Für viele Ökonomen bedeutet MMT «Modern Monetary Theory». Für viele Investoren steht MMT hingegen für «Magical Money Tree». Hinter solchen Ideen zur sozialen Umverteilung stehen gute Absichten. Ihre Folgen sind jedoch selten positiv.
Während der sowjetischen Atomtests am Nordpol schrieb 1961 ein kleines Mädchen einen Brief an John F. Kennedy und fragte, ob es dem Weihnachtsmann gut gehe. Der US-Präsident antwortete ihr, er habe mit Santa Claus gesprochen und versicherte dem Mädchen, Santa gehe es gut.
Der Weihnachtsmann ist eine Frage des Glaubens. Auch einige Erwachsene glauben noch an ihn.
Während die Wirtschaftswissenschaft die Lehre von der Verteilung knapper Ressourcen ist, impliziert das Prinzip des Weihnachtsmanns, dass es etwas umsonst gibt. Für viele Ökonomen bedeutet MMT «Modern Monetary Theory». Für viele Investoren steht MMT hingegen für «Magical Money Tree».
Für einen Teil der Ökonomen bedeutet die MMT-Idee, dass eine Volkswirtschaft unendlich viel Geld in ihrer eigenen Fiat-Währung leihen kann, ohne negative Konsequenzen in Kauf nehmen zu müssen. Für einen Teil der Investorengemeinde ähnelt diese Idee dem Prinzip des Weihnachtsmanns. (Andere denken, sie sei einfach nur irr).
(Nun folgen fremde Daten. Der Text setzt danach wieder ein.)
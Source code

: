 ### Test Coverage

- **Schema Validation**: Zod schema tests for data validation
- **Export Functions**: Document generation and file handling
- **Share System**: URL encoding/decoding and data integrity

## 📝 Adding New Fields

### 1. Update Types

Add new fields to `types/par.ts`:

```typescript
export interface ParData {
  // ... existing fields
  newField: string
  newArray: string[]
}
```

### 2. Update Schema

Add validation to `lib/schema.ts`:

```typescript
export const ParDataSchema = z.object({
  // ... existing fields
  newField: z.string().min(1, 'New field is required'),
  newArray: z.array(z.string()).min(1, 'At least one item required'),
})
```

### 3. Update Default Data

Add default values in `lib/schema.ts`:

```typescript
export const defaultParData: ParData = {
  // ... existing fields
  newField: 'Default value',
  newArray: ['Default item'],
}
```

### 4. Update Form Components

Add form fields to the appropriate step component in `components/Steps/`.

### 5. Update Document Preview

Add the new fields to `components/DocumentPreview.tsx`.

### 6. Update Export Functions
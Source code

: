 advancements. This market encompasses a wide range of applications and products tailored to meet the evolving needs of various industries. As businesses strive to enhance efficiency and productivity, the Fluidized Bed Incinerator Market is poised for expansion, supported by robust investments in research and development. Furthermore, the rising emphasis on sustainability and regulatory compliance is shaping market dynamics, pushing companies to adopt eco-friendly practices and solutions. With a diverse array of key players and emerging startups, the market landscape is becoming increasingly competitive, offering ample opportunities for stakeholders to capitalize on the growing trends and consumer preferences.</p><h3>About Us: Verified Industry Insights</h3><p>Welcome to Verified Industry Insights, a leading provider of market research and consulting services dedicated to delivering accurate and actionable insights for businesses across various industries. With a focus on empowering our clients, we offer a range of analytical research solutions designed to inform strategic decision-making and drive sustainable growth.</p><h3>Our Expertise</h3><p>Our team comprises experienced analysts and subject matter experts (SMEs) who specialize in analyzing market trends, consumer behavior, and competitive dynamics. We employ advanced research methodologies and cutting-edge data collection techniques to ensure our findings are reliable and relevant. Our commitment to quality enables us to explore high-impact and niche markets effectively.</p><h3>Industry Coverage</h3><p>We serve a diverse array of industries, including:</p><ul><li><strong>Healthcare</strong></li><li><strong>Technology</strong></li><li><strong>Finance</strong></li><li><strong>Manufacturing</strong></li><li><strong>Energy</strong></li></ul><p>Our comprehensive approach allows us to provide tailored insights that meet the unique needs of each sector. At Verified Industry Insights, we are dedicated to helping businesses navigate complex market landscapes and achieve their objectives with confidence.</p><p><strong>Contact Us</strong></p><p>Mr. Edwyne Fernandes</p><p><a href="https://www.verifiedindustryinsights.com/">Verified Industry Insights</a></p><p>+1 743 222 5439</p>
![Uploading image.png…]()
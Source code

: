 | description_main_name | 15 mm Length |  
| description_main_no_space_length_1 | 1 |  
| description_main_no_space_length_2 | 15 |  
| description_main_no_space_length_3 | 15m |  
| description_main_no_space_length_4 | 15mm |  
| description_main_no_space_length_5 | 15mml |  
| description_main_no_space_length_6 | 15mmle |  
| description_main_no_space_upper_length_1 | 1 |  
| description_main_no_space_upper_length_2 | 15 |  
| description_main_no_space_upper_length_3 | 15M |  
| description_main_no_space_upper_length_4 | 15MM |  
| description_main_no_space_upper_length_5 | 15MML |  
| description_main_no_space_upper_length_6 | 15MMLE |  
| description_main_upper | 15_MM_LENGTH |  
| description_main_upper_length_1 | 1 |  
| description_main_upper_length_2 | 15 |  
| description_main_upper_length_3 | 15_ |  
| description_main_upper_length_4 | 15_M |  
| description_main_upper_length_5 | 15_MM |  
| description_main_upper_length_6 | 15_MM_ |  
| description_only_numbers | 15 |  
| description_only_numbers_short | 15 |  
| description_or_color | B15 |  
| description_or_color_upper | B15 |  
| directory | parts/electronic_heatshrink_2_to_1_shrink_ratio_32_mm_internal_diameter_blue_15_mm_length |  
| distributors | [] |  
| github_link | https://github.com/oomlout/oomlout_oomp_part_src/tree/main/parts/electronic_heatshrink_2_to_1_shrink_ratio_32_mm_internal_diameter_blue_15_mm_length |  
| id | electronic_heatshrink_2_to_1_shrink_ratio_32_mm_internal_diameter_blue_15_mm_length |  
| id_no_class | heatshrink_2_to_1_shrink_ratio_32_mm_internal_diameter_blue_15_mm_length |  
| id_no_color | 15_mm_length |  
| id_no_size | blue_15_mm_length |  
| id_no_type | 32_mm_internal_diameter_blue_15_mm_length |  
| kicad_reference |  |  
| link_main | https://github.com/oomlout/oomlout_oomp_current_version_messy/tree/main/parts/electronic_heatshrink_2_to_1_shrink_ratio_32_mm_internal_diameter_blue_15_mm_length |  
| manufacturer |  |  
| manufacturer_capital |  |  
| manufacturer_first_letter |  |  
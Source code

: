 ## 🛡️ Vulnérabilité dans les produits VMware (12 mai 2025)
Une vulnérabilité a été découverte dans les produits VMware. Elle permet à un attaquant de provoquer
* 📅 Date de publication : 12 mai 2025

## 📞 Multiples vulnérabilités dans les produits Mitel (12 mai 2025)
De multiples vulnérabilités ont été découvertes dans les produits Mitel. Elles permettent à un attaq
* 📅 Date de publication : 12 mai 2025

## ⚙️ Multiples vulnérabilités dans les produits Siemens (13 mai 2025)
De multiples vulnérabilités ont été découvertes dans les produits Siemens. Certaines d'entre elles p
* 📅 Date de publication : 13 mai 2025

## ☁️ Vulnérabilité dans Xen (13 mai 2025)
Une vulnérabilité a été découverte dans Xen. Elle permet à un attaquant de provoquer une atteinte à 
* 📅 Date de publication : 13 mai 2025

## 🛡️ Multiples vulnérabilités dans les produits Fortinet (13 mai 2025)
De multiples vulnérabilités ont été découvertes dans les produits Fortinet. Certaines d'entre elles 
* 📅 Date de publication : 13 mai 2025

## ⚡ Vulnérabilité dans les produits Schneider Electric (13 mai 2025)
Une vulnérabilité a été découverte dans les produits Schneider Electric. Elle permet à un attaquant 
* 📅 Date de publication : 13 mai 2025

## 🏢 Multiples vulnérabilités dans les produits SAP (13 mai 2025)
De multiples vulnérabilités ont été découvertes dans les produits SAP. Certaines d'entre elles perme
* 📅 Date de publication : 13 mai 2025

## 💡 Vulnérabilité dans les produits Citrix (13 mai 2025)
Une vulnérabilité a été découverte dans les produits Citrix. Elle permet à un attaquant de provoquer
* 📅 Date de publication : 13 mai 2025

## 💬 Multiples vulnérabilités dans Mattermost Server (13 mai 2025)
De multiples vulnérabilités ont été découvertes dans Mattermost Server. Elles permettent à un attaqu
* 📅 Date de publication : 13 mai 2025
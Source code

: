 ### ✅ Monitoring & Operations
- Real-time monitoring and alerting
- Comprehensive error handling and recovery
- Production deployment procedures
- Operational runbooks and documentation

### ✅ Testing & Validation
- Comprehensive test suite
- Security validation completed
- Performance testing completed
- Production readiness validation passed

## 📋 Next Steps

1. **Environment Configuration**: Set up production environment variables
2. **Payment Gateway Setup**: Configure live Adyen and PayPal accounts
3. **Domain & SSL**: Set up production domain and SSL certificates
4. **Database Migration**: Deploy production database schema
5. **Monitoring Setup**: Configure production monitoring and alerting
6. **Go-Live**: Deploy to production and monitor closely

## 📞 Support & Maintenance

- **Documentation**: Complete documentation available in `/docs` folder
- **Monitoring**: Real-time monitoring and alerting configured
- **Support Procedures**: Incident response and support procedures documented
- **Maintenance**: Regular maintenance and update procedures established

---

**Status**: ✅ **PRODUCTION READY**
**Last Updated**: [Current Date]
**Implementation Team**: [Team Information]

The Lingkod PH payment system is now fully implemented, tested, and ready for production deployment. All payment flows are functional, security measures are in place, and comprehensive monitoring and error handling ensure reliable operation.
Der Glaube an unbegrenzte staatliche Grosszügigkeit wird als Weihnachtsmann-Prinzip bezeichnet. Den Begriff «Santa Claus Principle» hat Ludwig von Mises in Bezug auf das interventionalistische Argument von John Maynard Keynes geprägt – und der Umverteilungsgedanke wird von all jenen am Leben erhalten, die sich von Staatsausgaben persönliche oder politische Vorteile erwarten:
An essential point in the social philosophy of interventionism is the existence of the inexhaustible fund which can be squeezed forever. The whole system of interventionism collapses when this fountain is drained off: The Santa Claus principle liquidates itself.1
— Ludwig von Mises (1881-1973), amerikanischer Ökonom österreichischer Schule
Viele Investoren, per Definition Praktiker, sind oft überrascht ob dem kontinuierlichen Angebot an interventionistischen Ideen, die Akademiker liefern. Der Fall der Berliner Mauer hätte all dem ein Ende setzen müssen, sagen sie. Diese hoch gepriesenen «Ideen» sind oft alt, haben in der Praxis bereits versagt und tauchen als neuer Wein in alten Schläuchen auf. Hier eine Erklärung dazu:
Like every other group, academics like to exert influence and feel important. Few scholars in the social sciences and humanities are content just to observe, describe, and explain society; most want to improve society and are naïve enough to believe that they could do so if only they had enough influence. The existence of a huge government offers academics the real possibility of living out their reformist fantasies.2
– Dwight Lee (geb. 1941), amerikanischer Wirtschaftswissenschafter
Oft ist es für Investoren der «Bauch» oder die «Intuition» oder die Kenntnis der Geschichte, die ein Warnzeichen zu den reformistischen Phantasien von Sozialwissenschaftern gibt. Investoren sind geschult, in Kosten-Nutzen-Beziehungen zu denken, und stehen fiskalpolitischen Luftschlössern und geldpolitisch induzierten Nirvanas in der Regel skeptisch gegenüber.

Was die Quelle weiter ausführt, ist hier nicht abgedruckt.